+++ Entries shown +++

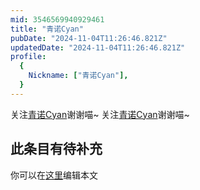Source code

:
 ```yaml
---
mid: 3546569940929461
title: "青诺Cyan"
pubDate: "2024-11-04T11:26:46.821Z"
updatedDate: "2024-11-04T11:26:46.821Z"
profile:
  {
    Nickname: ["青诺Cyan"],
  }
---
```


关注[青诺Cyan](https://space.bilibili.com/3546569940929461)谢谢喵~ 关注[青诺Cyan](https://space.bilibili.com/3546569940929461)谢谢喵~

## 此条目有待补充
你可以在[这里](https://github.com/Yuhanawa/VTuber.ICU-Content/edit/master/v/青诺Cyan/index.md)编辑本文
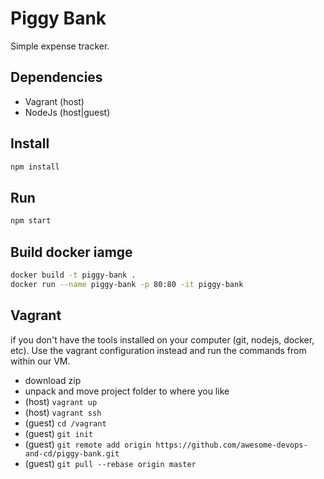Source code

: # Piggy Bank
Simple expense tracker.

## Dependencies
- Vagrant (host)
- NodeJs (host|guest)

## Install

```sh
npm install
```

## Run

```sh
npm start
```

## Build docker iamge

```sh
docker build -t piggy-bank .
docker run --name piggy-bank -p 80:80 -it piggy-bank
```

## Vagrant
if you don't have the tools installed on your computer (git, nodejs, docker, etc). Use the vagrant configuration instead and run the commands from within our VM.

- download zip
- unpack and move project folder to where you like
- (host) `vagrant up`
- (host) `vagrant ssh`
- (guest) `cd /vagrant`
- (guest) `git init`
- (guest) `git remote add origin https://github.com/awesome-devops-and-cd/piggy-bank.git`
- (guest) `git pull --rebase origin master`
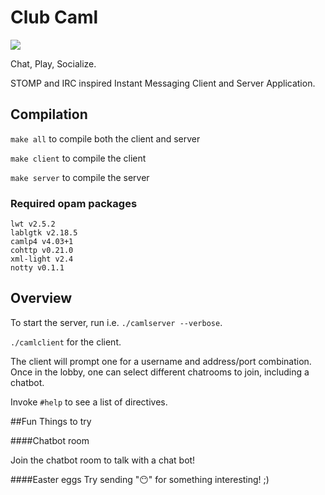 # Club Caml

![](Club-Caml/ex.gif)

Chat, Play, Socialize.

STOMP and IRC inspired Instant Messaging Client and Server Application.

## Compilation
`make all` to compile both the client and server

`make client` to compile the client

`make server` to compile the server

### Required opam packages

```
lwt v2.5.2
lablgtk v2.18.5
camlp4 v4.03+1
cohttp v0.21.0
xml-light v2.4
notty v0.1.1
```

## Overview

To start the server, run i.e. `./camlserver --verbose`.

`./camlclient` for the client.

The client will prompt one for a username and address/port combination.
Once in the lobby, one can select different chatrooms to join, including a
chatbot.

Invoke `#help` to see a list of directives.

##Fun Things to try

####Chatbot room

Join the chatbot room to talk with
a chat bot!

####Easter eggs
Try sending "😶" for something interesting! ;)


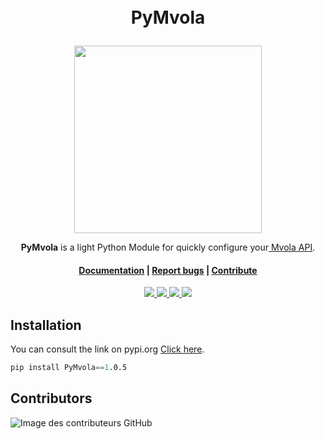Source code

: </br>
</br>

# <p align="center"> PyMvola </p>

<p align="center"> 
    <img height="300" src="https://github.com/iTeam-S/Ampalibe/raw/main/docs/source/_static/ampalibe_logo.png">
</p>

<div align="center"> 
<p>
 <b>PyMvola</b> is a light Python Module for quickly configure your<a href="https://www.mvola.mg/devportal/"> Mvola API</a>.
  <h4>
        <a href="https://github.com/rivo2302/PyMvola/issues/">Documentation</a>
        <span> | </span>
        <a href="https://github.com/rivo2302/PyMvola/issues/">Report bugs</a>
        <span> | </span>
        <a href="https://github.com/iTeam-S/PyMvola">Contribute</a>
 </h4>
</p>

<p>
    <a href='https://pypi.org/project/ampalibe/'> 
        <img src='https://img.shields.io/pypi/v/ampalibe?style=for-the-badge'/>
    </a>
    <a href='https://pypi.org/project/ampalibe/'> 
        <img src='https://img.shields.io/pypi/dm/ampalibe?label=DOWNLOADS&style=for-the-badge'/>
    </a>
    <a href='#'> 
        <img src='https://img.shields.io/badge/Maintained-Yes-darkgreen?style=for-the-badge'/>
    </a>
    <a href='https://pypi.org/project/ampalibe/'>
        <img src='https://img.shields.io/pypi/pyversions/ampalibe?style=for-the-badge'/>
    </a>
</p>
</div>

## Installation

You can consult the link on pypi.org <a href="https://www.mvola.mg/devportal/"> Click here</a>.

```s
pip install PyMvola==1.0.5
```


## Contributors

![Image des contributeurs GitHub](https://contrib.rocks/image?repo=iTeam-S/Ampalibe)
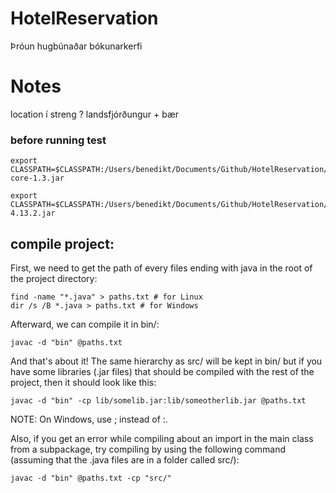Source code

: # HotelReservation
Þróun hugbúnaðar bókunarkerfi



# Notes


location í streng ?
landsfjórðungur + bær







### before running test

```
export CLASSPATH=$CLASSPATH:/Users/benedikt/Documents/Github/HotelReservation/lib/hamcrest-core-1.3.jar

export CLASSPATH=$CLASSPATH:/Users/benedikt/Documents/Github/HotelReservation/lib/junit-4.13.2.jar
```

## compile project:
First, we need to get the path of every files ending with java in the root of the project directory:
```
find -name "*.java" > paths.txt # for Linux
dir /s /B *.java > paths.txt # for Windows
```
Afterward, we can compile it in bin/:
```
javac -d "bin" @paths.txt
```
And that's about it! The same hierarchy as src/ will be kept in bin/ but if you have some libraries (.jar files) that should be compiled with the rest of the project, then it should look like this:
```
javac -d "bin" -cp lib/somelib.jar:lib/someotherlib.jar @paths.txt
```
NOTE: On Windows, use ; instead of :.

Also, if you get an error while compiling about an import in the main class from a subpackage, try compiling by using the following command (assuming that the .java files are in a folder called src/):
```
javac -d "bin" @paths.txt -cp "src/"
```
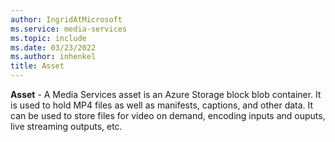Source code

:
 ```yaml
---
author: IngridAtMicrosoft
ms.service: media-services
ms.topic: include
ms.date: 03/23/2022
ms.author: inhenkel
title: Asset
---
```


**Asset** - A Media Services asset is an Azure Storage block blob container. It is used to hold MP4 files as well as manifests, captions, and other data. It can be used to store files for video on demand, encoding inputs and ouputs, live streaming outputs, etc.
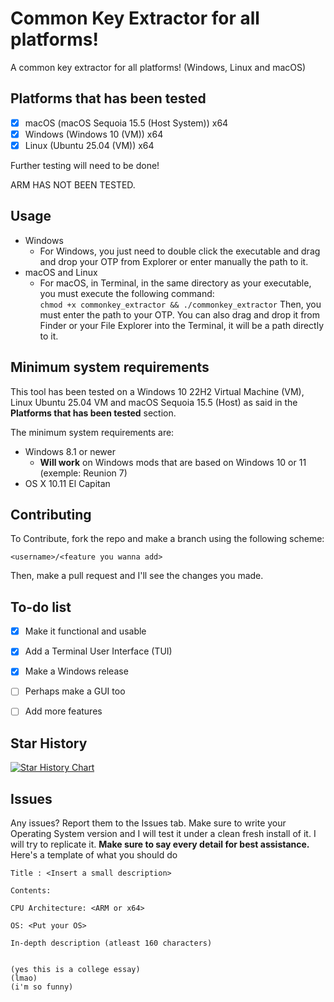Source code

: # Common Key Extractor for all platforms!
A common key extractor for all platforms! (Windows, Linux and macOS)

## Platforms that has been tested

- [x] macOS (macOS Sequoia 15.5 (Host System)) x64
- [x] Windows (Windows 10 (VM)) x64
- [x] Linux (Ubuntu 25.04 (VM)) x64

Further testing will need to be done!

ARM HAS NOT BEEN TESTED.

## Usage

- Windows
    - For Windows, you just need to double click the executable and drag and drop your OTP from Explorer or enter manually the path to it.
- macOS and Linux
    - For macOS, in Terminal, in the same directory as your executable, you must execute the following command: <br>
    `chmod +x commonkey_extractor && ./commonkey_extractor`
    Then, you must enter the path to your OTP. You can also drag and drop it from Finder or your File Explorer into the Terminal, it will be a path directly to it.

## Minimum system requirements

This tool has been tested on a Windows 10 22H2 Virtual Machine (VM), Linux Ubuntu 25.04 VM and macOS Sequoia 15.5 (Host) as said in the **Platforms that has been tested** section.

The minimum system requirements are:

- Windows 8.1 or newer
    - **Will work** on Windows mods that are based on Windows 10 or 11 (exemple: Reunion 7)
- OS X 10.11 El Capitan

## Contributing
To Contribute, fork the repo and make a branch using the following scheme:

`<username>/<feature you wanna add>`

Then, make a pull request and I'll see the changes you made.

## To-do list

- [x] Make it functional and usable
- [x] Add a Terminal User Interface (TUI)
- [x] Make a Windows release
- [ ] Perhaps make a GUI too
- [ ] Add more features


## Star History

<a href="https://www.star-history.com/#acer51-doctom/commonkey_extractor&Date">
 <picture>
   <source media="(prefers-color-scheme: dark)" srcset="https://api.star-history.com/svg?repos=acer51-doctom/commonkey_extractor&type=Date&theme=dark" />
   <source media="(prefers-color-scheme: light)" srcset="https://api.star-history.com/svg?repos=acer51-doctom/commonkey_extractor&type=Date" />
   <img alt="Star History Chart" src="https://api.star-history.com/svg?repos=acer51-doctom/commonkey_extractor&type=Date" />
 </picture>
</a>


## Issues

Any issues? Report them to the Issues tab. Make sure to write your Operating System version and I will test it under a clean fresh install of it. I will try to replicate it. **Make sure to say every detail for best assistance.** <br> Here's a template of what you should do

```
Title : <Insert a small description>

Contents:

CPU Architecture: <ARM or x64>

OS: <Put your OS>

In-depth description (atleast 160 characters)


(yes this is a college essay)
(lmao)
(i'm so funny)
```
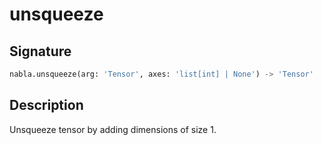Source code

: # unsqueeze

## Signature

```python
nabla.unsqueeze(arg: 'Tensor', axes: 'list[int] | None') -> 'Tensor'
```

## Description

Unsqueeze tensor by adding dimensions of size 1.
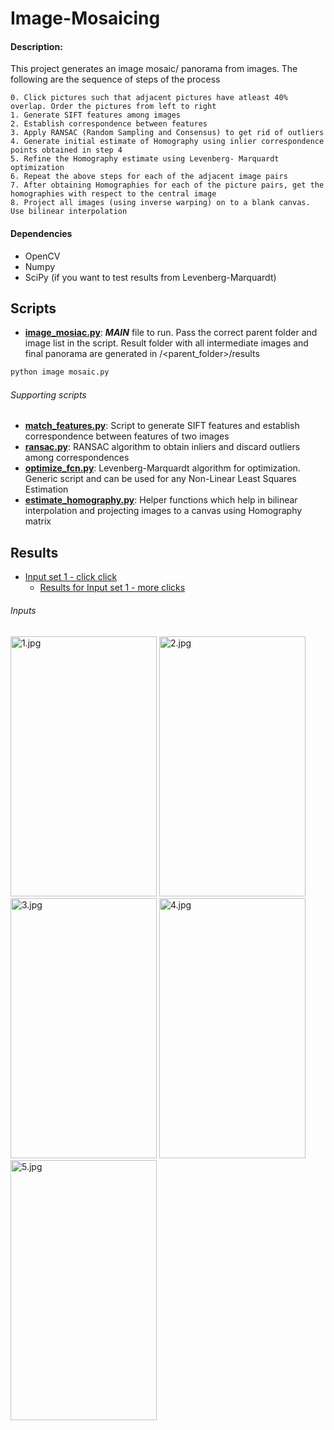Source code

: # Image-Mosaicing

#### Description:
This project generates an image mosaic/ panorama from images. The following are the sequence of steps of the process
```
0. Click pictures such that adjacent pictures have atleast 40% overlap. Order the pictures from left to right
1. Generate SIFT features among images
2. Establish correspondence between features
3. Apply RANSAC (Random Sampling and Consensus) to get rid of outliers
4. Generate initial estimate of Homography using inlier correspondence points obtained in step 4
5. Refine the Homography estimate using Levenberg- Marquardt optimization
6. Repeat the above steps for each of the adjacent image pairs 
7. After obtaining Homographies for each of the picture pairs, get the homographies with respect to the central image
8. Project all images (using inverse warping) on to a blank canvas. Use bilinear interpolation
```

#### Dependencies

- OpenCV
- Numpy
- SciPy (if you want to test results from Levenberg-Marquardt)

## Scripts
- [**image_mosiac.py**](./image_mosaic.py): **_MAIN_** file to run. Pass the correct parent folder and image list in the script. Result folder with all intermediate images and final panorama are generated in /<parent_folder>/results
```python
python image mosaic.py
```

###### Supporting scripts
- [**match_features.py**](./match_features.py): Script to generate SIFT features and establish correspondence between features of two images
- [**ransac.py**](./ransac.py): RANSAC algorithm to obtain inliers and discard outliers among correspondences
- [**optimize_fcn.py**](./optimize_fcn.py): Levenberg-Marquardt algorithm for optimization. Generic script and can be used for any Non-Linear Least Squares Estimation
- [**estimate_homography.py**](./estimate_homography.py): Helper functions which help in bilinear interpolation and projecting images to a canvas using Homography matrix

## Results

- [Input set 1 - click click](./input/p2)
    - [Results for Input set 1 - more clicks](./input/p2/results)
    
###### Inputs

<img src="https://github.com/aartighatkesar/Image-Mosaicing/blob/master/input/p2/1.jpg" alt="1.jpg" width="234" height="416" />  <img src="https://github.com/aartighatkesar/Image-Mosaicing/blob/master/input/p2/2.jpg" alt="2.jpg" width="234" height="416" /> 
<img src="https://github.com/aartighatkesar/Image-Mosaicing/blob/master/input/p2/3.jpg" alt="3.jpg" width="234" height="416" />  <img src="https://github.com/aartighatkesar/Image-Mosaicing/blob/master/input/p2/4.jpg" alt="4.jpg" width="234" height="416" />
<img src="https://github.com/aartighatkesar/Image-Mosaicing/blob/master/input/p2/5.jpg" alt="5.jpg" width="234" height="416" />
    
    
        
        










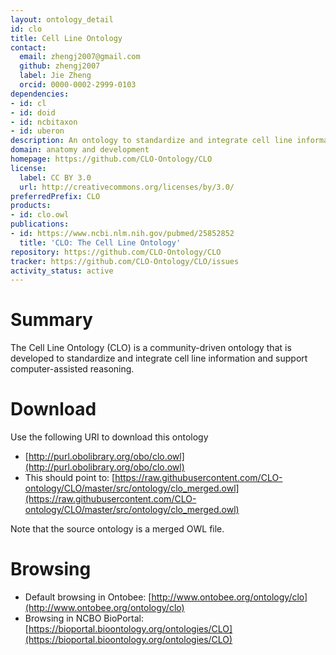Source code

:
 ```yaml
---
layout: ontology_detail
id: clo
title: Cell Line Ontology
contact:
  email: zhengj2007@gmail.com
  github: zhengj2007
  label: Jie Zheng
  orcid: 0000-0002-2999-0103
dependencies:
- id: cl
- id: doid
- id: ncbitaxon
- id: uberon
description: An ontology to standardize and integrate cell line information and to support computer-assisted reasoning.
domain: anatomy and development
homepage: https://github.com/CLO-Ontology/CLO
license:
  label: CC BY 3.0
  url: http://creativecommons.org/licenses/by/3.0/
preferredPrefix: CLO
products:
- id: clo.owl
publications:
- id: https://www.ncbi.nlm.nih.gov/pubmed/25852852
  title: 'CLO: The Cell Line Ontology'
repository: https://github.com/CLO-Ontology/CLO
tracker: https://github.com/CLO-Ontology/CLO/issues
activity_status: active
---
```


# Summary

The Cell Line Ontology (CLO) is a community-driven ontology that is developed to standardize and integrate cell line information and support computer-assisted reasoning.

# Download

Use the following URI to download this ontology

* [http://purl.obolibrary.org/obo/clo.owl](http://purl.obolibrary.org/obo/clo.owl)
* This should point to: [https://raw.githubusercontent.com/CLO-ontology/CLO/master/src/ontology/clo_merged.owl](https://raw.githubusercontent.com/CLO-ontology/CLO/master/src/ontology/clo_merged.owl) 

Note that the source ontology is a merged OWL file.  

# Browsing

* Default browsing in Ontobee: [http://www.ontobee.org/ontology/clo](http://www.ontobee.org/ontology/clo)
* Browsing in NCBO BioPortal: [https://bioportal.bioontology.org/ontologies/CLO](https://bioportal.bioontology.org/ontologies/CLO)
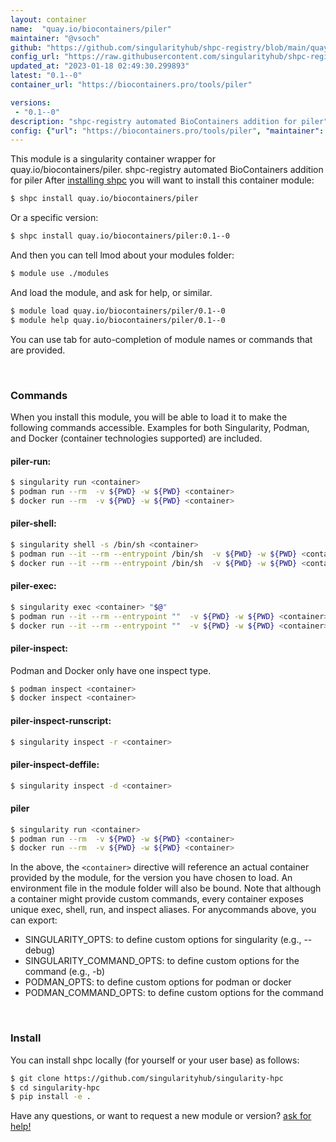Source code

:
 ```yaml
---
layout: container
name:  "quay.io/biocontainers/piler"
maintainer: "@vsoch"
github: "https://github.com/singularityhub/shpc-registry/blob/main/quay.io/biocontainers/piler/container.yaml"
config_url: "https://raw.githubusercontent.com/singularityhub/shpc-registry/main/quay.io/biocontainers/piler/container.yaml"
updated_at: "2023-01-18 02:49:30.299893"
latest: "0.1--0"
container_url: "https://biocontainers.pro/tools/piler"

versions:
 - "0.1--0"
description: "shpc-registry automated BioContainers addition for piler"
config: {"url": "https://biocontainers.pro/tools/piler", "maintainer": "@vsoch", "description": "shpc-registry automated BioContainers addition for piler", "latest": {"0.1--0": "sha256:6baab1293d0af8d029a78efab7eb4aeffb59ed0462e69e78bec5963c89627c25"}, "tags": {"0.1--0": "sha256:6baab1293d0af8d029a78efab7eb4aeffb59ed0462e69e78bec5963c89627c25"}, "docker": "quay.io/biocontainers/piler"}
---
```


This module is a singularity container wrapper for quay.io/biocontainers/piler.
shpc-registry automated BioContainers addition for piler
After [installing shpc](#install) you will want to install this container module:


```bash
$ shpc install quay.io/biocontainers/piler
```

Or a specific version:

```bash
$ shpc install quay.io/biocontainers/piler:0.1--0
```

And then you can tell lmod about your modules folder:

```bash
$ module use ./modules
```

And load the module, and ask for help, or similar.

```bash
$ module load quay.io/biocontainers/piler/0.1--0
$ module help quay.io/biocontainers/piler/0.1--0
```

You can use tab for auto-completion of module names or commands that are provided.

<br>

### Commands

When you install this module, you will be able to load it to make the following commands accessible.
Examples for both Singularity, Podman, and Docker (container technologies supported) are included.

#### piler-run:

```bash
$ singularity run <container>
$ podman run --rm  -v ${PWD} -w ${PWD} <container>
$ docker run --rm  -v ${PWD} -w ${PWD} <container>
```

#### piler-shell:

```bash
$ singularity shell -s /bin/sh <container>
$ podman run --it --rm --entrypoint /bin/sh  -v ${PWD} -w ${PWD} <container>
$ docker run --it --rm --entrypoint /bin/sh  -v ${PWD} -w ${PWD} <container>
```

#### piler-exec:

```bash
$ singularity exec <container> "$@"
$ podman run --it --rm --entrypoint ""  -v ${PWD} -w ${PWD} <container> "$@"
$ docker run --it --rm --entrypoint ""  -v ${PWD} -w ${PWD} <container> "$@"
```

#### piler-inspect:

Podman and Docker only have one inspect type.

```bash
$ podman inspect <container>
$ docker inspect <container>
```

#### piler-inspect-runscript:

```bash
$ singularity inspect -r <container>
```

#### piler-inspect-deffile:

```bash
$ singularity inspect -d <container>
```



#### piler

```bash
$ singularity run <container>
$ podman run --rm  -v ${PWD} -w ${PWD} <container>
$ docker run --rm  -v ${PWD} -w ${PWD} <container>
```


In the above, the `<container>` directive will reference an actual container provided
by the module, for the version you have chosen to load. An environment file in the
module folder will also be bound. Note that although a container
might provide custom commands, every container exposes unique exec, shell, run, and
inspect aliases. For anycommands above, you can export:

 - SINGULARITY_OPTS: to define custom options for singularity (e.g., --debug)
 - SINGULARITY_COMMAND_OPTS: to define custom options for the command (e.g., -b)
 - PODMAN_OPTS: to define custom options for podman or docker
 - PODMAN_COMMAND_OPTS: to define custom options for the command

<br>

### Install

You can install shpc locally (for yourself or your user base) as follows:

```bash
$ git clone https://github.com/singularityhub/singularity-hpc
$ cd singularity-hpc
$ pip install -e .
```

Have any questions, or want to request a new module or version? [ask for help!](https://github.com/singularityhub/singularity-hpc/issues)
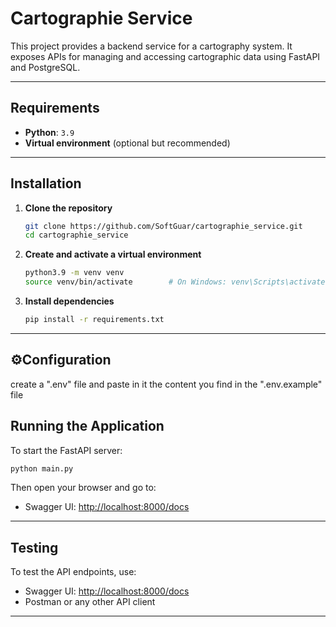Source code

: # Cartographie Service 

This project provides a backend service for a cartography system. It exposes APIs for managing and accessing cartographic data using FastAPI and PostgreSQL.

---

## Requirements

- **Python**: `3.9`
- **Virtual environment** (optional but recommended)

---

## Installation

1. **Clone the repository**
   ```bash
   git clone https://github.com/SoftGuar/cartographie_service.git
   cd cartographie_service
   ```

2. **Create and activate a virtual environment**
   ```bash
   python3.9 -m venv venv
   source venv/bin/activate        # On Windows: venv\Scripts\activate
   ```

3. **Install dependencies**
   ```bash
   pip install -r requirements.txt
   ```

---

## ⚙Configuration
create a ".env" file and paste in it the content you find in the ".env.example" file

## Running the Application

To start the FastAPI server:

```bash
python main.py
```

Then open your browser and go to:

- Swagger UI: [http://localhost:8000/docs](http://localhost:8000/docs)

---

## Testing

To test the API endpoints, use:

- Swagger UI: [http://localhost:8000/docs](http://localhost:8000/docs)
- Postman or any other API client

---

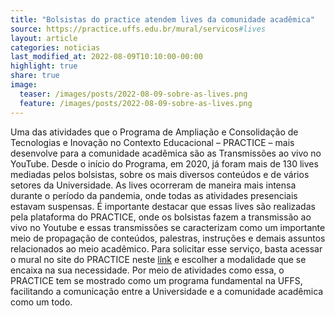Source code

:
 ```yaml
---
title: "Bolsistas do practice atendem lives da comunidade acadêmica"
source: https://practice.uffs.edu.br/mural/servicos#lives
layout: article
categories: noticias
last_modified_at: 2022-08-09T10:10:00-00:00
highlight: true
share: true
image:
  teaser: /images/posts/2022-08-09-sobre-as-lives.png
  feature: /images/posts/2022-08-09-sobre-as-lives.png
---
```

Uma das atividades que o Programa de Ampliação e Consolidação de Tecnologias e Inovação no Contexto Educacional – PRACTICE – mais desenvolve para a comunidade acadêmica são as Transmissões ao vivo no YouTube. Desde o início do Programa, em 2020, já foram mais de 130 lives mediadas pelos bolsistas, sobre os mais diversos conteúdos e de vários setores da Universidade. As lives ocorreram de maneira mais intensa durante o período da pandemia, onde todas as atividades presenciais estavam suspensas. É importante destacar que essas lives são realizadas pela plataforma do PRACTICE, onde os bolsistas fazem a transmissão ao vivo no Youtube e essas transmissões se caracterizam como um importante meio de propagação de conteúdos, palestras, instruções e demais assuntos relacionados ao meio acadêmico. Para solicitar esse serviço, basta acessar o mural no site do PRACTICE neste [link]({{page.source}}) e escolher a modalidade que se encaixa na sua necessidade. Por meio de atividades como essa, o PRACTICE tem se mostrado como um programa fundamental na UFFS, facilitando a comunicação entre a Universidade e a comunidade acadêmica como um todo.
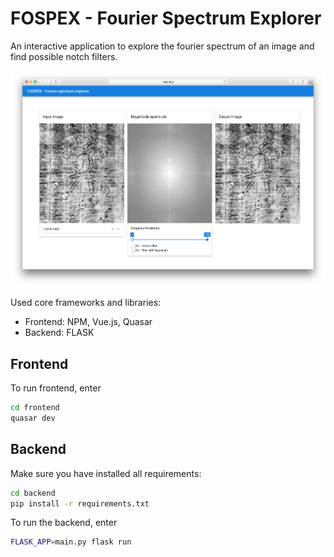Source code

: # FOSPEX - Fourier Spectrum Explorer
An interactive application to explore the fourier spectrum of an image and find possible notch filters.

![Demo image](demo-img.png)

Used core frameworks and libraries:

- Frontend: NPM, Vue.js, Quasar
- Backend: FLASK

## Frontend

To run frontend, enter
```bash
cd frontend
quasar dev
```

## Backend

Make sure you have installed all requirements: 

```bash
cd backend
pip install -r requirements.txt
```

To run the backend, enter
```bash
FLASK_APP=main.py flask run
```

+++

**Task item**
Pull every line containing the string "tools" out of the data above and copy it.

**Output**
if you don't have the tools installed on your computer (git, nodejs, docker, etc). Use the vagrant configuration instead and run the commands from within our VM.
container_url: "https://biocontainers.pro/tools/piler"
config: {"url": "https://biocontainers.pro/tools/piler", "maintainer": "@vsoch", "description": "shpc-registry automated BioContainers addition for piler", "latest": {"0.1--0": "sha256:6baab1293d0af8d029a78efab7eb4aeffb59ed0462e69e78bec5963c89627c25"}, "tags": {"0.1--0": "sha256:6baab1293d0af8d029a78efab7eb4aeffb59ed0462e69e78bec5963c89627c25"}, "docker": "quay.io/biocontainers/piler"}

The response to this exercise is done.